Long before dry-aged steaks became a hot-ticket item on steakhouse menus, people had been dry aging beef for centuries, often hanging joints of the stuff in cheesecloth or a burlap sack to keep it edible longer.
Photo from Business Insider
But by the 1800s, if not earlier, it was clear that preservation wasn’t the only thing dry-aging was good for.
Some people began to notice that, not unlike what happens to cheese when you let it sit in a cave developing colorful, fuzzy molds, time seemed to do something strange and magical to the taste of beef. It became much more tender, and its flavors got nuttier, mustier, much more complex.
No one was a bigger proponent of the process than Marie-Antoine Carême, the father of France’s grande cuisine, who is often credited with bringing French food into global focus. In his kitchens, Carême insisted dry-aging always be allowed to go on “as far as possible.”
Culinary eccentric though he might have been, Carême knew what he was talking about. The love of putrefaction, it turns out, has scientific credence.
In recent studies comparing dry-aged and unaged beef, panels of highly trained tasters ranked beef aged 14 days as being more intensely flavored and tenderer than the fresh stuff. The tasting notes that intensified were what the tasters called “brown-roasted” flavor and, somewhat less helpfully, “aged flavor.”
Chemical analysis backed their taste buds up, revealing a totally different volatile-compound profile in dry-aged beef by the two-week mark.
Beyond two weeks of dry-aging — as far as the tasters were concerned — yielded no more discernible improvements in taste, whether flavor or tenderness. But we would be remiss not to mention that some dry-age devotees will strongly disagree with this! (If you can taste the difference in the 140-day aged steak on the steakhouse menu, good for you. Order it!)

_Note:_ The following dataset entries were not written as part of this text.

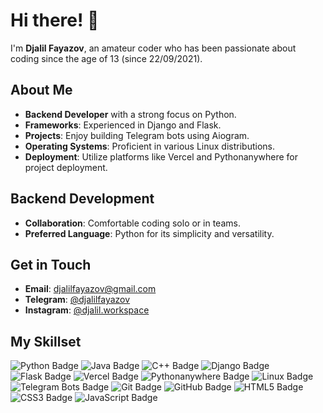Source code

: # Hi there! 👋

I'm **Djalil Fayazov**, an amateur coder who has been passionate about coding since the age of 13 (since 22/09/2021).

## About Me

- **Backend Developer** with a strong focus on Python.
- **Frameworks**: Experienced in Django and Flask.
- **Projects**: Enjoy building Telegram bots using Aiogram.
- **Operating Systems**: Proficient in various Linux distributions.
- **Deployment**: Utilize platforms like Vercel and Pythonanywhere for project deployment.

## Backend Development

- **Collaboration**: Comfortable coding solo or in teams.
- **Preferred Language**: Python for its simplicity and versatility.

## Get in Touch

- **Email**: [djalilfayazov@gmail.com](mailto:djalilfayazov@gmail.com)
- **Telegram**: [@djalilfayazov](https://t.me/djalilfayazov)
- **Instagram**: [@djalil.workspace](https://instagram.com/djalil.workspace)

## My Skillset

![Python Badge](https://img.shields.io/badge/Python-3776AB.svg?style=for-the-badge&logo=python&logoColor=white)
![Java Badge](https://img.shields.io/badge/Java-007396.svg?style=for-the-badge&logo=java&logoColor=white)
![C++ Badge](https://img.shields.io/badge/C++-00599C.svg?style=for-the-badge&logo=c%2B%2B&logoColor=white)
![Django Badge](https://img.shields.io/badge/Django-092E20.svg?style=for-the-badge&logo=django&logoColor=white)
![Flask Badge](https://img.shields.io/badge/Flask-000000.svg?style=for-the-badge&logo=flask&logoColor=white)
![Vercel Badge](https://img.shields.io/badge/Vercel-000000.svg?style=for-the-badge&logo=vercel&logoColor=white)
![Pythonanywhere Badge](https://img.shields.io/badge/Pythonanywhere-3776AB.svg?style=for-the-badge&logo=pythonanywhere&logoColor=white)
![Linux Badge](https://img.shields.io/badge/Linux-FCC624.svg?style=for-the-badge&logo=linux&logoColor=black)
![Telegram Bots Badge](https://img.shields.io/badge/Telegram_Bots-26A5E4.svg?style=for-the-badge&logo=telegram&logoColor=white)
![Git Badge](https://img.shields.io/badge/Git-F05032.svg?style=for-the-badge&logo=git&logoColor=white)
![GitHub Badge](https://img.shields.io/badge/GitHub-181717.svg?style=for-the-badge&logo=github&logoColor=white)
![HTML5 Badge](https://img.shields.io/badge/HTML5-E34F26.svg?style=for-the-badge&logo=html5&logoColor=white)
![CSS3 Badge](https://img.shields.io/badge/CSS3-1572B6.svg?style=for-the-badge&logo=css3&logoColor=white)
![JavaScript Badge](https://img.shields.io/badge/JavaScript-F7DF1E.svg?style=for-the-badge&logo=javascript&logoColor=black)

So why is it that dry-aged steak is more expensive?
Well, think about it: It’s losing moisture as it hangs there for days on end, and water loss matters if you’re selling by weight (which all butchers do). To recupe the money he or she could’ve made by selling it unaged and heavier, they have to up the price per pound. Plus, time is money! It's expensive for the butcher to let it sit in their refrigerator room for weeks, unsold.
Lots of people feel the cost is well worth the added benefits, rather like the difference between a Bordeaux of prime vintage compared to its just-juiced cousin.
At the very least, dry aging is a fascinating process that really does change things up on a molecular level. But ultimately, tastes will always be a very personal matter. We’re just here to help you make sense of it all.